[EXTRACTED MATERIAL — start]
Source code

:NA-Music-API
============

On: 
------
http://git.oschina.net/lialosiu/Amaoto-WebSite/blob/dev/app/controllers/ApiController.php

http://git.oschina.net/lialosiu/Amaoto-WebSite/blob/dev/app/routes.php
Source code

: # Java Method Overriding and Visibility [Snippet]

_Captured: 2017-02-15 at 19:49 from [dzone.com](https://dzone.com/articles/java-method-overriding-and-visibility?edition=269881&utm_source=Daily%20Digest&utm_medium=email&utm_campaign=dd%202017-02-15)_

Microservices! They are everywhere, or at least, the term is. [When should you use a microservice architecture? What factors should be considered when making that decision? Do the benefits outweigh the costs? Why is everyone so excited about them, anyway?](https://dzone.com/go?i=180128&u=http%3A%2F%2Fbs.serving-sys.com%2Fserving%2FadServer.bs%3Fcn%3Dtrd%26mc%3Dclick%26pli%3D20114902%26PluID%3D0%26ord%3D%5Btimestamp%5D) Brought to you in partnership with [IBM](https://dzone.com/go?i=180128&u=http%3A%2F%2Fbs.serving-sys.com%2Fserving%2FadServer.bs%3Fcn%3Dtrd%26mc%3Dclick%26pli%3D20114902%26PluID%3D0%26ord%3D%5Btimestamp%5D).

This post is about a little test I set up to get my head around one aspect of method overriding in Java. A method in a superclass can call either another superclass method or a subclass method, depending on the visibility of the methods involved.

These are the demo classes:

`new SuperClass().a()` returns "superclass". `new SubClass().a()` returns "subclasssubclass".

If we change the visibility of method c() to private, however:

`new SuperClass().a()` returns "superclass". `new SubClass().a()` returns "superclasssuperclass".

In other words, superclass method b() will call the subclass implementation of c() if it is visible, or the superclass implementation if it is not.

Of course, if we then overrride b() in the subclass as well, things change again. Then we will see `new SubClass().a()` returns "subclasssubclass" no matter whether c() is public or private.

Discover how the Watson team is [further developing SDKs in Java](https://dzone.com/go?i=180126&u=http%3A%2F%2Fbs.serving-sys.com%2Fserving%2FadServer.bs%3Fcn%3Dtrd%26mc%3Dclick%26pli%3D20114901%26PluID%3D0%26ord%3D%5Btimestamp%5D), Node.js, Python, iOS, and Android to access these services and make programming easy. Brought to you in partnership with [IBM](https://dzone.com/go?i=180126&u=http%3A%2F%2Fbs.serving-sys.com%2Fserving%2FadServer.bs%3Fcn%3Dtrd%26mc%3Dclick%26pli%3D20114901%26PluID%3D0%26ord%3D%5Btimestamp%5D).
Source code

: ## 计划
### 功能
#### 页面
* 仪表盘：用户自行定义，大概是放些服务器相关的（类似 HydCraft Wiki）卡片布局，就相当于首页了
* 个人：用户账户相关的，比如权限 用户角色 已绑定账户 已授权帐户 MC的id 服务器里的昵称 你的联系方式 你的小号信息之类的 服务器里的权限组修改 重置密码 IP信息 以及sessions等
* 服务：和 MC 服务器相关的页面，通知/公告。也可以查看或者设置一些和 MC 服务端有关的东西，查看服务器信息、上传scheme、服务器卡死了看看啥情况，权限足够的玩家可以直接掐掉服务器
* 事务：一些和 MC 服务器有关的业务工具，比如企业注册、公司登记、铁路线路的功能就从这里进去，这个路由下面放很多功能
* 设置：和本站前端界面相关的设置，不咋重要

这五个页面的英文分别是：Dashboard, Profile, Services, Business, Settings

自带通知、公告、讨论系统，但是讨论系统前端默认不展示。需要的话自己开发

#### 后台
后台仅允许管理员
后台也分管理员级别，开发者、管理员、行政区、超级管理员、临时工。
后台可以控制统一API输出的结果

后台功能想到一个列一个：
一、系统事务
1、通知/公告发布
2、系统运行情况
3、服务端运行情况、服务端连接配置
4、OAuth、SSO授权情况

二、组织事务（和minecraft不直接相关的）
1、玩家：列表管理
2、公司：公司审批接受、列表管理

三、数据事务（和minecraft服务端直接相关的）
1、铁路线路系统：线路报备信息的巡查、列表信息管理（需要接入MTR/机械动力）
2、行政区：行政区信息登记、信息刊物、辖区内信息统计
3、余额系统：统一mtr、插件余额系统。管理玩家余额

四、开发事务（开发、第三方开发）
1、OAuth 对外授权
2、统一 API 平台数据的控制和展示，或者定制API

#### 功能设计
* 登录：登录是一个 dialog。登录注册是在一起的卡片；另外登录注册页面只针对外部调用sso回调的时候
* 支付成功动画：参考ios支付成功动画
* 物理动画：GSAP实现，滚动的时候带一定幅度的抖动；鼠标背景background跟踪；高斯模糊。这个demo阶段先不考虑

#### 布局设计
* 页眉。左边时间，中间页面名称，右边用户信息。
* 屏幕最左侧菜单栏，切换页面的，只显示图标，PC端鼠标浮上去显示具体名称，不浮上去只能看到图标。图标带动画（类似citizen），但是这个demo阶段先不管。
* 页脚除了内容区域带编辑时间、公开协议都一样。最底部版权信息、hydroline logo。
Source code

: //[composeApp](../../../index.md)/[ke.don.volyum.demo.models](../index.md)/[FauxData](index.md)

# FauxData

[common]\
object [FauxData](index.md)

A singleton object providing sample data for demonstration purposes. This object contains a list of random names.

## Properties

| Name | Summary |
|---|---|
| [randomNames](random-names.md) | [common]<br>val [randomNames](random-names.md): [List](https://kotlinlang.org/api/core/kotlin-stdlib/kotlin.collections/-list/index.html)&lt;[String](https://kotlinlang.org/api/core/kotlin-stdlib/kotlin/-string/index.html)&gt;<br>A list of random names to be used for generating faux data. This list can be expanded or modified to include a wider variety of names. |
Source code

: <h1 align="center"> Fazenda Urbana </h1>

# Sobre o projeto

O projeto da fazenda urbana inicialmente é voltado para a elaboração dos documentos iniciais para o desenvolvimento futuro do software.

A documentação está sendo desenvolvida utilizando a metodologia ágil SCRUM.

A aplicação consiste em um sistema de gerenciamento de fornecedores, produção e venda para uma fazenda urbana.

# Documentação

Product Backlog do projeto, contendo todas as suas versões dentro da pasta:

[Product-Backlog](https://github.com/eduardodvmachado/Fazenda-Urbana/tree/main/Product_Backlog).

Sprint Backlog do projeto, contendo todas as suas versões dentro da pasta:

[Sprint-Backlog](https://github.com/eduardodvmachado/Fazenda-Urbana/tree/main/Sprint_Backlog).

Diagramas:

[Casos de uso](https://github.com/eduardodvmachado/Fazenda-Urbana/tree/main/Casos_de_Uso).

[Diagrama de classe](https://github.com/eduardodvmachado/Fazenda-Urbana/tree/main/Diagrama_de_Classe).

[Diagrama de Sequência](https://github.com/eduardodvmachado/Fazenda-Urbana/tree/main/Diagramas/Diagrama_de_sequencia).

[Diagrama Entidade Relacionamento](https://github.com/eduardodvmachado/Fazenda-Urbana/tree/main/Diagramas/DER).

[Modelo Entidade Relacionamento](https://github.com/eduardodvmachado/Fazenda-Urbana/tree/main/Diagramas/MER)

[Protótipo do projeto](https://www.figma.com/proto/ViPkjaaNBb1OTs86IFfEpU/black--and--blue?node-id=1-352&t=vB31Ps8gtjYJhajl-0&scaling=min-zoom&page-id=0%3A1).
[EXTRACTED MATERIAL — finish]
*BRIEF:*
Each record should be given again exactly as it reads.

*RESPONSE TO THE EXERCISE:*
Source code

:NA-Music-API
============

On: 
------
http://git.oschina.net/lialosiu/Amaoto-WebSite/blob/dev/app/controllers/ApiController.php

http://git.oschina.net/lialosiu/Amaoto-WebSite/blob/dev/app/routes.php
Source code

: # Java Method Overriding and Visibility [Snippet]

_Captured: 2017-02-15 at 19:49 from [dzone.com](https://dzone.com/articles/java-method-overriding-and-visibility?edition=269881&utm_source=Daily%20Digest&utm_medium=email&utm_campaign=dd%202017-02-15)_

Microservices! They are everywhere, or at least, the term is. [When should you use a microservice architecture? What factors should be considered when making that decision? Do the benefits outweigh the costs? Why is everyone so excited about them, anyway?](https://dzone.com/go?i=180128&u=http%3A%2F%2Fbs.serving-sys.com%2Fserving%2FadServer.bs%3Fcn%3Dtrd%26mc%3Dclick%26pli%3D20114902%26PluID%3D0%26ord%3D%5Btimestamp%5D) Brought to you in partnership with [IBM](https://dzone.com/go?i=180128&u=http%3A%2F%2Fbs.serving-sys.com%2Fserving%2FadServer.bs%3Fcn%3Dtrd%26mc%3Dclick%26pli%3D20114902%26PluID%3D0%26ord%3D%5Btimestamp%5D).

This post is about a little test I set up to get my head around one aspect of method overriding in Java. A method in a superclass can call either another superclass method or a subclass method, depending on the visibility of the methods involved.

These are the demo classes:

`new SuperClass().a()` returns "superclass". `new SubClass().a()` returns "subclasssubclass".

If we change the visibility of method c() to private, however:

`new SuperClass().a()` returns "superclass". `new SubClass().a()` returns "superclasssuperclass".

In other words, superclass method b() will call the subclass implementation of c() if it is visible, or the superclass implementation if it is not.

Of course, if we then overrride b() in the subclass as well, things change again. Then we will see `new SubClass().a()` returns "subclasssubclass" no matter whether c() is public or private.

Discover how the Watson team is [further developing SDKs in Java](https://dzone.com/go?i=180126&u=http%3A%2F%2Fbs.serving-sys.com%2Fserving%2FadServer.bs%3Fcn%3Dtrd%26mc%3Dclick%26pli%3D20114901%26PluID%3D0%26ord%3D%5Btimestamp%5D), Node.js, Python, iOS, and Android to access these services and make programming easy. Brought to you in partnership with [IBM](https://dzone.com/go?i=180126&u=http%3A%2F%2Fbs.serving-sys.com%2Fserving%2FadServer.bs%3Fcn%3Dtrd%26mc%3Dclick%26pli%3D20114901%26PluID%3D0%26ord%3D%5Btimestamp%5D).
Source code

: ## 计划
### 功能
#### 页面
* 仪表盘：用户自行定义，大概是放些服务器相关的（类似 HydCraft Wiki）卡片布局，就相当于首页了
* 个人：用户账户相关的，比如权限 用户角色 已绑定账户 已授权帐户 MC的id 服务器里的昵称 你的联系方式 你的小号信息之类的 服务器里的权限组修改 重置密码 IP信息 以及sessions等
* 服务：和 MC 服务器相关的页面，通知/公告。也可以查看或者设置一些和 MC 服务端有关的东西，查看服务器信息、上传scheme、服务器卡死了看看啥情况，权限足够的玩家可以直接掐掉服务器
* 事务：一些和 MC 服务器有关的业务工具，比如企业注册、公司登记、铁路线路的功能就从这里进去，这个路由下面放很多功能
* 设置：和本站前端界面相关的设置，不咋重要

这五个页面的英文分别是：Dashboard, Profile, Services, Business, Settings

自带通知、公告、讨论系统，但是讨论系统前端默认不展示。需要的话自己开发

#### 后台
后台仅允许管理员
后台也分管理员级别，开发者、管理员、行政区、超级管理员、临时工。
后台可以控制统一API输出的结果

后台功能想到一个列一个：
一、系统事务
1、通知/公告发布
2、系统运行情况
3、服务端运行情况、服务端连接配置
4、OAuth、SSO授权情况

二、组织事务（和minecraft不直接相关的）
1、玩家：列表管理
2、公司：公司审批接受、列表管理

三、数据事务（和minecraft服务端直接相关的）
1、铁路线路系统：线路报备信息的巡查、列表信息管理（需要接入MTR/机械动力）
2、行政区：行政区信息登记、信息刊物、辖区内信息统计
3、余额系统：统一mtr、插件余额系统。管理玩家余额

四、开发事务（开发、第三方开发）
1、OAuth 对外授权
2、统一 API 平台数据的控制和展示，或者定制API

#### 功能设计
* 登录：登录是一个 dialog。登录注册是在一起的卡片；另外登录注册页面只针对外部调用sso回调的时候
* 支付成功动画：参考ios支付成功动画
* 物理动画：GSAP实现，滚动的时候带一定幅度的抖动；鼠标背景background跟踪；高斯模糊。这个demo阶段先不考虑

#### 布局设计
* 页眉。左边时间，中间页面名称，右边用户信息。
* 屏幕最左侧菜单栏，切换页面的，只显示图标，PC端鼠标浮上去显示具体名称，不浮上去只能看到图标。图标带动画（类似citizen），但是这个demo阶段先不管。
* 页脚除了内容区域带编辑时间、公开协议都一样。最底部版权信息、hydroline logo。
Source code

: //[composeApp](../../../index.md)/[ke.don.volyum.demo.models](../index.md)/[FauxData](index.md)

# FauxData

[common]\
object [FauxData](index.md)

A singleton object providing sample data for demonstration purposes. This object contains a list of random names.

## Properties

| Name | Summary |
|---|---|
| [randomNames](random-names.md) | [common]<br>val [randomNames](random-names.md): [List](https://kotlinlang.org/api/core/kotlin-stdlib/kotlin.collections/-list/index.html)&lt;[String](https://kotlinlang.org/api/core/kotlin-stdlib/kotlin/-string/index.html)&gt;<br>A list of random names to be used for generating faux data. This list can be expanded or modified to include a wider variety of names. |
Source code

: <h1 align="center"> Fazenda Urbana </h1>

# Sobre o projeto

O projeto da fazenda urbana inicialmente é voltado para a elaboração dos documentos iniciais para o desenvolvimento futuro do software.

A documentação está sendo desenvolvida utilizando a metodologia ágil SCRUM.

A aplicação consiste em um sistema de gerenciamento de fornecedores, produção e venda para uma fazenda urbana.

# Documentação

Product Backlog do projeto, contendo todas as suas versões dentro da pasta:

[Product-Backlog](https://github.com/eduardodvmachado/Fazenda-Urbana/tree/main/Product_Backlog).

Sprint Backlog do projeto, contendo todas as suas versões dentro da pasta:

[Sprint-Backlog](https://github.com/eduardodvmachado/Fazenda-Urbana/tree/main/Sprint_Backlog).

Diagramas:

[Casos de uso](https://github.com/eduardodvmachado/Fazenda-Urbana/tree/main/Casos_de_Uso).

[Diagrama de classe](https://github.com/eduardodvmachado/Fazenda-Urbana/tree/main/Diagrama_de_Classe).

[Diagrama de Sequência](https://github.com/eduardodvmachado/Fazenda-Urbana/tree/main/Diagramas/Diagrama_de_sequencia).

[Diagrama Entidade Relacionamento](https://github.com/eduardodvmachado/Fazenda-Urbana/tree/main/Diagramas/DER).

[Modelo Entidade Relacionamento](https://github.com/eduardodvmachado/Fazenda-Urbana/tree/main/Diagramas/MER)

[Protótipo do projeto](https://www.figma.com/proto/ViPkjaaNBb1OTs86IFfEpU/black--and--blue?node-id=1-352&t=vB31Ps8gtjYJhajl-0&scaling=min-zoom&page-id=0%3A1).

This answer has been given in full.